# A comfortable saddle



## Loves.outdoors (12 mo ago)

Hello ladies this is a little embarrassing but I took up cycling in the first lockdown and discovered an absolute passion for it. I purchased my bike from Facebook and the first saddle from what I can remember was a sponge material and it was absolutely fine from what I can remember. I then changed it to a leather one which was recommended by my local cycling shop and within my first ride (20-30 miles) I had extreme internal swelling in my private region which left me unable to cycle for over a week. Since then I have had 3 different saddles and even the ones with the holes in the centre and whenever I do long distances I get the same internal swelling. I can only guess it is where there is a lot of pressure from the way that I am sitting and it is giving me some kind of trauma. I've seen a doctor numerous times and they stated everything is fine but I don't want to give up cycling because of this. Can anyone recommend a good saddle for someone with a very big bum and has anyone ever experienced this and I don't tend to get swollen on the outside it seems to be just internal. Thank you 😊


----------



## PBL450 (Apr 12, 2014)

Hello, welcome to RBR!! Oh boy, saddles eh... This is a tricky business. The downside s that there isn’t a great answer to your query. I had a saddle that left with a weird need to pee like sensation after longer rides. I gave it to someone here on RBR and it worked really well for him. My local bike shop (LBS) has a saddle exchange policy. You just keep trying out saddles and in some cases different size saddles until you narrow it down and get it right. Then you pay for your saddle. That was a great thing for me. If you don’t find a saddle exchange somewhere, getting the right one can be a real effort. Good news? Once you get it right you will have this Sol Ed for good. You’ll find plenty of cyclists with multiple bikes and the same saddle on all of them. 

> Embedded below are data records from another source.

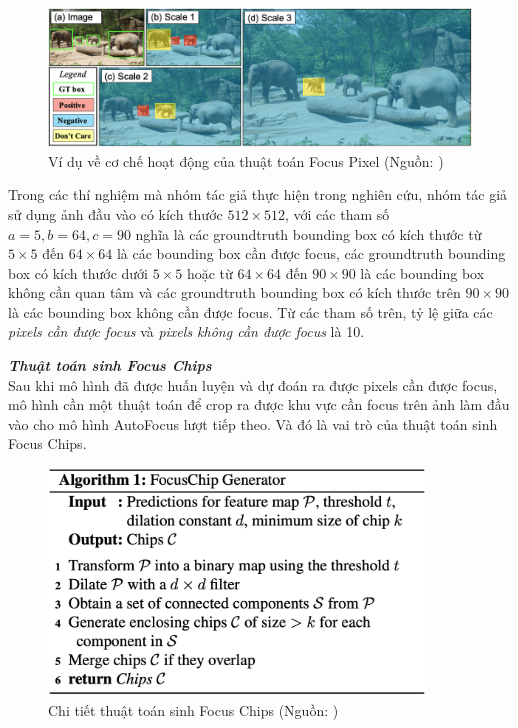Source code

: {    \begin{figure}[H]
        \centering
        \includegraphics[width=15cm] {images/autofocus_focus_pixel}
        \caption{Ví dụ về cơ chế hoạt động của thuật toán Focus Pixel  (Nguồn: \cite{najibi2019autofocus})}
        \label{fig:autofocus_focus_pixel}
    \end{figure}

    \noindent
    Trong các thí nghiệm mà nhóm tác giả thực hiện trong nghiên cứu, nhóm tác giả sử dụng ảnh đầu vào có kích thước $512 \times 512$, với các tham số $a = 5, b = 64, c = 90$ nghĩa là các groundtruth  bounding box  có kích thước từ $5 \times 5$ đến $64 \times 64$ là các bounding box  cần được focus, các groundtruth  bounding box  có kích thước dưới $5 \times 5$ hoặc từ $64 \times 64$ đến $90 \times 90$ là các bounding box  không cần quan tâm và các groundtruth  bounding box  có kích thước trên $90 \times 90$ là các bounding box  không cần được focus.
    Từ các tham số trên, tỷ lệ giữa các \textit{pixels  cần được focus} và \textit{pixels  không cần được focus} là 10.

    \noindent
    \textbf{\textit{Thuật toán sinh Focus Chips}} \\
    Sau khi mô hình đã được huấn luyện và dự đoán ra được pixels  cần được focus, mô hình cần một thuật toán để crop ra được khu vực cần focus trên ảnh làm đầu vào cho mô hình AutoFocus lượt tiếp theo.
    Và đó là vai trò của thuật toán sinh Focus Chips.

    \begin{figure}[H]
        \centering
        \includegraphics[width=10cm] {images/autofocus_focus_chip_gen}
        \caption{Chi tiết thuật toán sinh Focus Chips (Nguồn: \cite{najibi2019autofocus})}
        \label{fig:autofocus_focus_chip_gen}
    \end{figure}

}
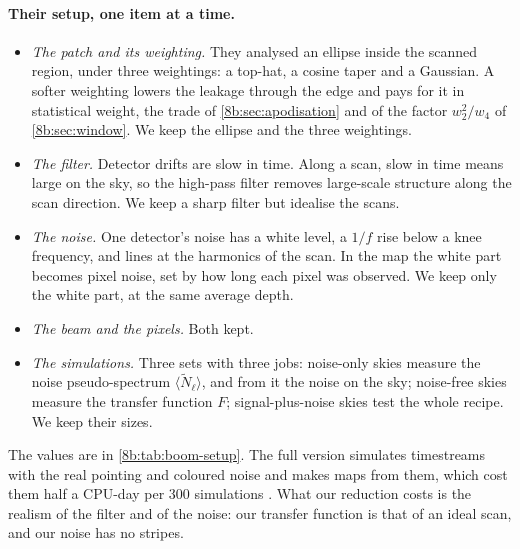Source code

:\paragraph{Their setup, one item at a time.}
\begin{itemize}
  \item \emph{The patch and its weighting.} They analysed an ellipse inside the scanned region, under
        three weightings: a top-hat, a cosine taper and a Gaussian. A softer weighting lowers the leakage
        through the edge and pays for it in statistical weight, the trade of \cref{8b:sec:apodisation}
        and of the factor $w_2^2/w_4$ of \cref{8b:sec:window}. We keep the ellipse and the three weightings.
  \item \emph{The filter.} Detector drifts are slow in time. Along a scan, slow in time means large on
        the sky, so the high-pass filter removes large-scale structure along the scan direction. We keep
        a sharp filter but idealise the scans.
  \item \emph{The noise.} One detector's noise has a white level, a $1/f$ rise below a knee frequency,
        and lines at the harmonics of the scan. In the map the white part becomes pixel noise, set by
        how long each pixel was observed. We keep only the white part, at the same average depth.
  \item \emph{The beam and the pixels.} Both kept.
  \item \emph{The simulations.} Three sets with three jobs: noise-only skies measure the noise
        pseudo-spectrum $\langle\widetilde N_\ell\rangle$, and from it the noise on the sky; noise-free skies measure the
        transfer function $F$; signal-plus-noise skies test the whole recipe. We keep their sizes.
\end{itemize}
The values are in \cref{8b:tab:boom-setup}. The full version simulates timestreams with the real
pointing and coloured noise and makes maps from them, which cost them half a CPU-day per $300$
simulations . What our reduction costs is the realism of the filter and of the
noise: our transfer function is that of an ideal scan, and our noise has no stripes.

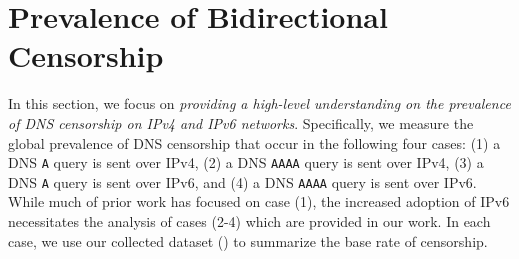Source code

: \section{Prevalence of Bidirectional Censorship}
\label{sec:prevalence}
 In this section, we focus on \emph{providing a high-level
understanding on the prevalence of DNS censorship on IPv4 and IPv6 networks}.
Specifically, we measure the global prevalence of DNS censorship that occur in
the following four cases:
%
(1) a DNS {\tt A} query is sent over IPv4,
(2) a DNS {\tt AAAA} query is sent over IPv4,
(3) a DNS {\tt A} query is sent over IPv6, and
(4) a DNS {\tt AAAA} query is sent over IPv6.
%
While much of prior work has focused on case (1), the increased adoption of
IPv6 necessitates the analysis of cases (2-4) which are provided in our work.
%
In each case, we use our collected dataset (\cf {}) to
summarize the base rate of censorship.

Welcome to cycling! It’s a wonderful sport! Getting set up can be a process at first but it will get worked out.


----------



## Peter P. (Dec 30, 2006)

Saddles are a very personal choice. Unless we knew your particulars; sex, saddle position, bicycle setup, and more, we'd likely not be able to solve your problem, especially since you're new to cycling.

You can try posting photos of at least your bike (should you have privacy concerns) and we might be able to steer you in the right direction.


----------



## Mapei (Feb 3, 2004)

First off, are you wearing proper, padded bicycle shorts? There's a reason why they exist... If you aren't, go to that bicycle shop and tell them how much you hate that miserable torture rack they talked you into. Ignore their "just keep riding it" soft sell (yeah I'm trying to be funny here). They're also ripping you off if they refuse to offer a refund or alternative. Don't worry about having to get a dedicated women's saddle. Just demand a flexible one like my personal favorite, a Selle Italia Turbo. Get angry if they don't service your needs. Best of luck!


----------



## velodog (Sep 26, 2007)

Are these womans saddles you've been trying? They're typically wider at the sit bones narrower at the nose.

Are the saddles suited to your riding position? Narrow saddles favor a more aggressive position with wider saddles a more relaxed position. 
The more upright you sit the more weight is supported by your bum. The more aggressive your position the more weight supported by your legs.

Have you considered either a fitting, or help with your position and saddle choice from a cyclist you trust, someone who isn't going to profit monetarily from your improved comfort?


----------



## il sogno (Jul 15, 2002)

What saddles have you tried? I find saddles with a lot of padding uncomfortable. I have a Specialized Romin and Selle Italia ladies saddle. For the Specialized saddle, you'll need to get the measurement for your sit-bone width. Your bike shop should be able to help you with that.


----------



## il sogno (Jul 15, 2002)

Also, how long are the long distance rides?


----------